> [Aim of the task] Locate the line that contains "darkness of an" in the entries below, then repeat it and every following line through the line that contains "conditioned for it", exactly, and no others.

Data START

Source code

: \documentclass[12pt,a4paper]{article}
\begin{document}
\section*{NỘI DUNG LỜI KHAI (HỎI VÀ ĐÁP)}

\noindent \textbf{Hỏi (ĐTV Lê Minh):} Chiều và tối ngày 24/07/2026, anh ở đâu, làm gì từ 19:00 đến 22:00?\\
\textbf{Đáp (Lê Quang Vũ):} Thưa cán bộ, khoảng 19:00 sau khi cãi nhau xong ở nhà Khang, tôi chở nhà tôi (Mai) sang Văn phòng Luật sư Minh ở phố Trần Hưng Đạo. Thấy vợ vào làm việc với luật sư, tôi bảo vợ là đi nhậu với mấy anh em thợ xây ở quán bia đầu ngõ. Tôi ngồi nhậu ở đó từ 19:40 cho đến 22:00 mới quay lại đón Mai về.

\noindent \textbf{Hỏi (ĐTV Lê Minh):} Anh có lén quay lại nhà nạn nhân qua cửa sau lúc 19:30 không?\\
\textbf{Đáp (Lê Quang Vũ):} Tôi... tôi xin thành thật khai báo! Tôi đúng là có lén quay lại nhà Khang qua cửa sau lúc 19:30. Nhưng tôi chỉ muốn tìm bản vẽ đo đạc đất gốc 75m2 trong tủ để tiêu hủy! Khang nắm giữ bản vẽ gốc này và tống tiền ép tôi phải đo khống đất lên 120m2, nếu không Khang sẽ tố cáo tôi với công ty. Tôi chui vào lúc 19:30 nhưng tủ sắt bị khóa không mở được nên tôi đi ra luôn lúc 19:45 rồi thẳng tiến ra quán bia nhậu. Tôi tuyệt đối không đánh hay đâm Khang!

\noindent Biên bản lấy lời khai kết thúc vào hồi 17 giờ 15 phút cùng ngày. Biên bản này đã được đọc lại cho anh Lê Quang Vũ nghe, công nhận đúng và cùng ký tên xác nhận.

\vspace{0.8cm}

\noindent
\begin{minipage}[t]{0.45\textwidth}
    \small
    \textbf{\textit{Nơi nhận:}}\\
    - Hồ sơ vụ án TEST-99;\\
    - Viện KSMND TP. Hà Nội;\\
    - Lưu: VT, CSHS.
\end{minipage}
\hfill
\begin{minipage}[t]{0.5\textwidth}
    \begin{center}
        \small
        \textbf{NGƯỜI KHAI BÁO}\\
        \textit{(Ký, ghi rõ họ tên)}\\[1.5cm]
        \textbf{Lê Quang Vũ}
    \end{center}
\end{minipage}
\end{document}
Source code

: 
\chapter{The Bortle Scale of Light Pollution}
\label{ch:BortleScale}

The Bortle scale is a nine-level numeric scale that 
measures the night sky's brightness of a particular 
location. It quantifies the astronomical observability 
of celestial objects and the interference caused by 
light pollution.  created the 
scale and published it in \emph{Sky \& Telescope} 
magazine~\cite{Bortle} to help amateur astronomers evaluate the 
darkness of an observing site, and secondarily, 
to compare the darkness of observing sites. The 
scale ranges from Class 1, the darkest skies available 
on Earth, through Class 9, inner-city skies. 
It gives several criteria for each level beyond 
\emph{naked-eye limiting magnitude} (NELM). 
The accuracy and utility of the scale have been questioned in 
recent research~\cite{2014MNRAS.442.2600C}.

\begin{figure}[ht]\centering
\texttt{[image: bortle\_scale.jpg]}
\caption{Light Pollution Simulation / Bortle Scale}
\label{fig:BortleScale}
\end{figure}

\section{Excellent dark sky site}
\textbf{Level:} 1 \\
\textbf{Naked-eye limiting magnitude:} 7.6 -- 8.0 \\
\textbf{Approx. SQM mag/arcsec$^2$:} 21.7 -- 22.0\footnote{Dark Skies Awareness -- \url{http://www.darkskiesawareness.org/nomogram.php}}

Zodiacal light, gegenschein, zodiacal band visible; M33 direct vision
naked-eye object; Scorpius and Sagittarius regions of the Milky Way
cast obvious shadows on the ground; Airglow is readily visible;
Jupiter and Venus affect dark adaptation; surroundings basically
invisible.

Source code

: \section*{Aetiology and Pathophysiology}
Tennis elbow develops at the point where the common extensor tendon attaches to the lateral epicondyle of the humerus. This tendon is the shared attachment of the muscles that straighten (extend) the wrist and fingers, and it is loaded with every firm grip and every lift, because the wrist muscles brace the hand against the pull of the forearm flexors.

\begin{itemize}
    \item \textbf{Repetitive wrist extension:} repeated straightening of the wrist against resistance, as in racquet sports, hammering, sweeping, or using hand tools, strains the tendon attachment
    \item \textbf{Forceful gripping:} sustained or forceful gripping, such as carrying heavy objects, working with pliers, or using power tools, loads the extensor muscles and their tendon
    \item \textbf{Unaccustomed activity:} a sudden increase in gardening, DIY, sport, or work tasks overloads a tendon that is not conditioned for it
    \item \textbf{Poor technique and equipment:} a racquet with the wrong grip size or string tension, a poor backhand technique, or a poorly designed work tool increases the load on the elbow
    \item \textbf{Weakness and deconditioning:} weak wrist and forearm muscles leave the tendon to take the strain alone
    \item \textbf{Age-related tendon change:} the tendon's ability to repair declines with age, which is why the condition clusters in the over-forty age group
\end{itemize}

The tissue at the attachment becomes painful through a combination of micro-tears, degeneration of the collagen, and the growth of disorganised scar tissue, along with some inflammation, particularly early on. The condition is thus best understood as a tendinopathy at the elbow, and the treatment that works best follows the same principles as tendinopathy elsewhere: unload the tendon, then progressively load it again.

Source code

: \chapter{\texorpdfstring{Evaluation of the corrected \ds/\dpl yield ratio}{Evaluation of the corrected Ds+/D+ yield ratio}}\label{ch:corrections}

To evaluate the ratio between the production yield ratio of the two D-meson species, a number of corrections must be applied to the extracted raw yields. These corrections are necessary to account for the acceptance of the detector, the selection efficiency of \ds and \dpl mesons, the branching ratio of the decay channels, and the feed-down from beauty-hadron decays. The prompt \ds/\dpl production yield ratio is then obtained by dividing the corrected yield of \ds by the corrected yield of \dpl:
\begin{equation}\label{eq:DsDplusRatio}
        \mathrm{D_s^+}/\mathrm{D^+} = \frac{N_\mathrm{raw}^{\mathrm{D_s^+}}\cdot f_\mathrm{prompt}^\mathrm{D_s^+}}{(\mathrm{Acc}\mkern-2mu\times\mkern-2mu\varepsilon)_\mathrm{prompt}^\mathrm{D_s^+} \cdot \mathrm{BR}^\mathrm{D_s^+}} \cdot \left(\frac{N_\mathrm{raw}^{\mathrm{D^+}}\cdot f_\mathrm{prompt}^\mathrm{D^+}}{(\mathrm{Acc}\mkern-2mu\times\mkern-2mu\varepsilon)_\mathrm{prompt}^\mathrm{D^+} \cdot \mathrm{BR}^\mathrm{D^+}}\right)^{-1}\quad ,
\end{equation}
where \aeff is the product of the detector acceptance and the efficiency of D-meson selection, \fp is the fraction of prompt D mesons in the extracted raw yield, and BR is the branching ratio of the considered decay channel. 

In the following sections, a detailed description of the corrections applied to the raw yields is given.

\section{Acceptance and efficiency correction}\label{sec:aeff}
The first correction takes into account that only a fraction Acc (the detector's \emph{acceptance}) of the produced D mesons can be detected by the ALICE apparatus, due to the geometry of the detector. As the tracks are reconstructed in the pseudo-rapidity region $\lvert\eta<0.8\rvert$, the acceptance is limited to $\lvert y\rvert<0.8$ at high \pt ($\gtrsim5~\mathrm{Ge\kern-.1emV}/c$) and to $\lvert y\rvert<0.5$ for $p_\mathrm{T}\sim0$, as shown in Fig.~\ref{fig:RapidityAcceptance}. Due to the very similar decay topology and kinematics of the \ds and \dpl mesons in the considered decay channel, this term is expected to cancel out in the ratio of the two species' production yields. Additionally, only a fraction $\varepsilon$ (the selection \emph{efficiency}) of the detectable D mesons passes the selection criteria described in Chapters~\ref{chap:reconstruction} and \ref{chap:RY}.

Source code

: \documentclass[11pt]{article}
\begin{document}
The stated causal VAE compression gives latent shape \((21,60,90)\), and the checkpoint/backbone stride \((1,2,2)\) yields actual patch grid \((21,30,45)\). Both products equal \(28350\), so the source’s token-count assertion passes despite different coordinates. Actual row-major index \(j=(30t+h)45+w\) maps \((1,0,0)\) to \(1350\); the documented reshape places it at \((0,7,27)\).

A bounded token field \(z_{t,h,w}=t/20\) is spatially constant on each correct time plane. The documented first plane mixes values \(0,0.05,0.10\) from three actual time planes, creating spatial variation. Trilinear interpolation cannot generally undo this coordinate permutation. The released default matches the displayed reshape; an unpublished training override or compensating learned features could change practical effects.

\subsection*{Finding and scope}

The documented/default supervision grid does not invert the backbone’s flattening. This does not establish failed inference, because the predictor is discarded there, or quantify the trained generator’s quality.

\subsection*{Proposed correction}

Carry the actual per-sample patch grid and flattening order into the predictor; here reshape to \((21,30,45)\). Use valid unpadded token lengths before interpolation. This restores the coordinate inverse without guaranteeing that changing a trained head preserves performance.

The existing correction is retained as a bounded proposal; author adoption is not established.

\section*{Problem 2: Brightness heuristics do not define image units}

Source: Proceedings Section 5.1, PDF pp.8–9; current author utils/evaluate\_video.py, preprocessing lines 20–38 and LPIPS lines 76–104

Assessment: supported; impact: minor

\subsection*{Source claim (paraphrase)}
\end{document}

Data END

> [Output for this exercise]
darkness of an observing site, and secondarily, 
to compare the darkness of observing sites. The 
scale ranges from Class 1, the darkest skies available 
on Earth, through Class 9, inner-city skies. 
It gives several criteria for each level beyond 
\emph{naked-eye limiting magnitude} (NELM). 
The accuracy and utility of the scale have been questioned in 
recent research~\cite{2014MNRAS.442.2600C}.

\begin{figure}[ht]\centering
\texttt{[image: bortle\_scale.jpg]}
\caption{Light Pollution Simulation / Bortle Scale}
\label{fig:BortleScale}
\end{figure}

\section{Excellent dark sky site}
\textbf{Level:} 1 \\
\textbf{Naked-eye limiting magnitude:} 7.6 -- 8.0 \\
\textbf{Approx. SQM mag/arcsec$^2$:} 21.7 -- 22.0\footnote{Dark Skies Awareness -- \url{http://www.darkskiesawareness.org/nomogram.php}}

Zodiacal light, gegenschein, zodiacal band visible; M33 direct vision
naked-eye object; Scorpius and Sagittarius regions of the Milky Way
cast obvious shadows on the ground; Airglow is readily visible;
Jupiter and Venus affect dark adaptation; surroundings basically
invisible.

Source code

: \section*{Aetiology and Pathophysiology}
Tennis elbow develops at the point where the common extensor tendon attaches to the lateral epicondyle of the humerus. This tendon is the shared attachment of the muscles that straighten (extend) the wrist and fingers, and it is loaded with every firm grip and every lift, because the wrist muscles brace the hand against the pull of the forearm flexors.

\begin{itemize}
    \item \textbf{Repetitive wrist extension:} repeated straightening of the wrist against resistance, as in racquet sports, hammering, sweeping, or using hand tools, strains the tendon attachment
    \item \textbf{Forceful gripping:} sustained or forceful gripping, such as carrying heavy objects, working with pliers, or using power tools, loads the extensor muscles and their tendon
    \item \textbf{Unaccustomed activity:} a sudden increase in gardening, DIY, sport, or work tasks overloads a tendon that is not conditioned for it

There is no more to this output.